Merry Comet was native to Ontario and of noble Canadian lineage. For the first 15 years of his life in Lucas County, 1870-1885, his home was Maple-Wild farm, a 500-acre livestock operation on the west edge of Chariton on either side of what now is U.S. 34 and incorporating the south part of Lakeview Golf and Country Club plus 240 acres to the immediate south where the stables, barns, manager's house and other outbuildings were located.
Maple-Wild was owned by Smith H. Mallory but operated in partnership with John Howard --- a partnership known as Mallory & Howard --- until 1885 when Howard's health failed and he was no longer able to manage the operation. It then was sold. Merry Comet was incorporated into the Brook Farm Stud and moved to the stables at the Ilion in north Chariton, headquarters for Mallory's Brook Farm.
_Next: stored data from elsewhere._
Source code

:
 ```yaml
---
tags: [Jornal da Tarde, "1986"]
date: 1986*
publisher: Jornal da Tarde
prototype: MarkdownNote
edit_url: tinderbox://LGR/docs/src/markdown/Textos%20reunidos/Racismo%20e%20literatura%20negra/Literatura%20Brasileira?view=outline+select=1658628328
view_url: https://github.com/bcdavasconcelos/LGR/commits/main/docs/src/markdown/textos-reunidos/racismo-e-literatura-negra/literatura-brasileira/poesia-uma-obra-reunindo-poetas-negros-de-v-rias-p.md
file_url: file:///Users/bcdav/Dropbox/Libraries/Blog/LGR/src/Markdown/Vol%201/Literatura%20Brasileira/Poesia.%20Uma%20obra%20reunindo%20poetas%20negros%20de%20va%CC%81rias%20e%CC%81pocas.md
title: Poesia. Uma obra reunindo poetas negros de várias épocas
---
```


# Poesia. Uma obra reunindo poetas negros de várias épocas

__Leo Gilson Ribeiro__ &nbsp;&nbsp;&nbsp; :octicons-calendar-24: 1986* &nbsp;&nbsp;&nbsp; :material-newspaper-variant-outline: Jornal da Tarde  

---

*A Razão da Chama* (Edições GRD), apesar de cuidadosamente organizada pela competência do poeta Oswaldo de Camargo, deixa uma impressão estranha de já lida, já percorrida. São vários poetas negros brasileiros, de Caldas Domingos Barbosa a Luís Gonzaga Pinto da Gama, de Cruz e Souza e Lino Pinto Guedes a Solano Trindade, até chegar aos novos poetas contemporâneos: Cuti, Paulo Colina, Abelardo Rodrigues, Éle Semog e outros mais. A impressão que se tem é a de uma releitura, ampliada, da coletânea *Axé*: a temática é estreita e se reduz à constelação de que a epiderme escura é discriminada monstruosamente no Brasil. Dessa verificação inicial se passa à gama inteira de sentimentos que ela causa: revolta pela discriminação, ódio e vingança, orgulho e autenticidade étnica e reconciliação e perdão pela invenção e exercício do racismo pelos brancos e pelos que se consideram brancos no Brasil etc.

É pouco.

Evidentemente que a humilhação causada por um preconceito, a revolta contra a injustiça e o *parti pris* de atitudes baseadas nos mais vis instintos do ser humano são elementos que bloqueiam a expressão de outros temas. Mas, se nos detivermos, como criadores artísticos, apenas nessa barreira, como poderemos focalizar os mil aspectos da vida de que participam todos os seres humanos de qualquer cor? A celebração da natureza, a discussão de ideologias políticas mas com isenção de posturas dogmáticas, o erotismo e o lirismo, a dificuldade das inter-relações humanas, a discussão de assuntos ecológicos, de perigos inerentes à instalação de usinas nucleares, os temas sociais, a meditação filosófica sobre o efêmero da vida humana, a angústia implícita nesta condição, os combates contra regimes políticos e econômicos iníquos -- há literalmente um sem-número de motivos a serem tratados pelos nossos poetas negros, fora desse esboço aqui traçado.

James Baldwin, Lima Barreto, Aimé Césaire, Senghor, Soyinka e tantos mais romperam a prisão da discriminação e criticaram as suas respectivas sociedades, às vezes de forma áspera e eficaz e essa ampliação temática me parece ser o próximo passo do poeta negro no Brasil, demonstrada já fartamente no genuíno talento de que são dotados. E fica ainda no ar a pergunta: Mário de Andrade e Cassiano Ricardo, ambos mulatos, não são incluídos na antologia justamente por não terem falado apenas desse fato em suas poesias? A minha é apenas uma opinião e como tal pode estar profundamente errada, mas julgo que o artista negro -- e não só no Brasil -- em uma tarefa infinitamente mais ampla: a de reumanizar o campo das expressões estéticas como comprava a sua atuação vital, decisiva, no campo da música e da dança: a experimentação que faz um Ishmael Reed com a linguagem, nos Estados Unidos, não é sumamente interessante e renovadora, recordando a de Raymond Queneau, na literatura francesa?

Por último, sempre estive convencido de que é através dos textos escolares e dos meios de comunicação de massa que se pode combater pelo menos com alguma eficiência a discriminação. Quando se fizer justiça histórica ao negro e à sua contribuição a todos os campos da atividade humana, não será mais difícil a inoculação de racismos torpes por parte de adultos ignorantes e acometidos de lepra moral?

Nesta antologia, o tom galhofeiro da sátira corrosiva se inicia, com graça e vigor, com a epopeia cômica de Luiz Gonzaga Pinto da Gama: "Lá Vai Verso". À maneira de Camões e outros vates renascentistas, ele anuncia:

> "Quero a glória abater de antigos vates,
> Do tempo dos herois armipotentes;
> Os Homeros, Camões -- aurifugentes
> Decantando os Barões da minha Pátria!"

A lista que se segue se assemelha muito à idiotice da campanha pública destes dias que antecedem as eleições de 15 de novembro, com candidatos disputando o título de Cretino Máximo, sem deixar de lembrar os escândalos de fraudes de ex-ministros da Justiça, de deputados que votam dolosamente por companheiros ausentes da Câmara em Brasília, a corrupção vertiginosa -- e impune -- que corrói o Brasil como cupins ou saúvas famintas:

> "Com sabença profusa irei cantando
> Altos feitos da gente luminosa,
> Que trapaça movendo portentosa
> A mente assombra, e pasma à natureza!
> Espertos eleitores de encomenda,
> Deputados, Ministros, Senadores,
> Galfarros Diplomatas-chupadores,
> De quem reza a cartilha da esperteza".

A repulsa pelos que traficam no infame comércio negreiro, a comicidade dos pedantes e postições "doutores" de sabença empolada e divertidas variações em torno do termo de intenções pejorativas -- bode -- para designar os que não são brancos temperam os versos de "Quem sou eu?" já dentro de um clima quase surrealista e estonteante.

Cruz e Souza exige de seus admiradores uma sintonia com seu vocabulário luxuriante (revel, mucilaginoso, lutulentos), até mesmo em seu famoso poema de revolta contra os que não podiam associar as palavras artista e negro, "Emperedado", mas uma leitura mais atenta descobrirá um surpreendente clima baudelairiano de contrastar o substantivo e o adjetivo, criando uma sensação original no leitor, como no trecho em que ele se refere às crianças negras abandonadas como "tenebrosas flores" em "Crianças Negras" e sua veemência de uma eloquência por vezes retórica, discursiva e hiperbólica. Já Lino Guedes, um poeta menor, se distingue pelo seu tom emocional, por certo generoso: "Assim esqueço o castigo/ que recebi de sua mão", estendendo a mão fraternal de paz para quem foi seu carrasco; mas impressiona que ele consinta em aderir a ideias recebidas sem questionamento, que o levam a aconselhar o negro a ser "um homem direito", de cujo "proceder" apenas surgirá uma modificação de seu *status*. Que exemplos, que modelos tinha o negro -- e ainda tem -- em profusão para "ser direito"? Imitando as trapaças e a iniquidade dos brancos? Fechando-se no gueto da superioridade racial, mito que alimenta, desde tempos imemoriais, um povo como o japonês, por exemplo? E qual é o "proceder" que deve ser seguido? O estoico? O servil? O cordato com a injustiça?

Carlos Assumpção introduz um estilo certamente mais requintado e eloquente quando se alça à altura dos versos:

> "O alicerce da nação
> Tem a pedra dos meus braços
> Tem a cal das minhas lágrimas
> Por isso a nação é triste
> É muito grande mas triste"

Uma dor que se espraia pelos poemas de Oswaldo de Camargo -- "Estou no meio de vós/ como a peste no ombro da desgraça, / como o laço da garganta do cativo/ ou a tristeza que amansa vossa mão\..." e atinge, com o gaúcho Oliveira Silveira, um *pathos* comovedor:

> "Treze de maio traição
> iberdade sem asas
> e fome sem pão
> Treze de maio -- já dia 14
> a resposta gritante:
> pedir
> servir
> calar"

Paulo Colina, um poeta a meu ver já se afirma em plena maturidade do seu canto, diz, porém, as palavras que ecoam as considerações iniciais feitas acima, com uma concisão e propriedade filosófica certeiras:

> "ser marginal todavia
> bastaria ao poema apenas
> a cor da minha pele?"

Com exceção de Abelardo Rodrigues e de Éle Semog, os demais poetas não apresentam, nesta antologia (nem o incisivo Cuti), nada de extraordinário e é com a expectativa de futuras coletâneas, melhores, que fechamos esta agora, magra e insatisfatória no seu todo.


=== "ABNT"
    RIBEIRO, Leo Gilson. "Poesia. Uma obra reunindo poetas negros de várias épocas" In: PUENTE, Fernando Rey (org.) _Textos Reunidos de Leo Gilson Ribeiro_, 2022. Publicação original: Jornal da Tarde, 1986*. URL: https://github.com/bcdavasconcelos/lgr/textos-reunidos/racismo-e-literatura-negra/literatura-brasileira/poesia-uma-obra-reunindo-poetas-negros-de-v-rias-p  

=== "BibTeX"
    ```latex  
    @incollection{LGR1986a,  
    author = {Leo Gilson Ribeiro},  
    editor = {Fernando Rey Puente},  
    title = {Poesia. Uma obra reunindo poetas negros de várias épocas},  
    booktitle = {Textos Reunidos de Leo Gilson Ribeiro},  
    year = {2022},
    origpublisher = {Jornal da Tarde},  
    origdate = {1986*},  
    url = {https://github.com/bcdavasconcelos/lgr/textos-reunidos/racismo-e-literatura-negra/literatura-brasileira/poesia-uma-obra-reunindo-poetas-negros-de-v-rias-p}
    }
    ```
John Kay was Merry Comet's groom --- we featured John during the 2019 Chariton Cemetery Heritage Tour, that script is here --- and John still was caring for the aged stallion when he died.
The Chariton Herald of Oct. 1, 1891, reported upon Merry Comet's burial, as follows: "Merry Comet is no more. Few horses have been as valuable to a community and as valuable to the owners as Merry Comet, and many will regret to hear of his death, although his usefulness has been impaired for several years and new favorites have come in to contest for his place in public favor. His body was placed in a huge box and buried beneath five feet of Lucas county soil, a deserving tribute to what remained of a grand and noble beast. He was over 31 years of age, and boys and girls have grown up into men and women since his entrance into the county."
From this we learn that Merry Comet received a proper burial --- and that his grave must surely be the largest counted among the lost in Lucas County. Where do you suppose it is? Somewhere on Brook Farm, most likely, but that was a 1,000-acre operation stretching north from the Ilion grounds in north Chariton (now the location of Ilion Acres subdivision, the old armory site, the Vredenburg Aquatic Center, Reynolds Field and Chariton Middle School). If the grave has not already been disturbed, it seems highly unlikely that we'll ever locate it.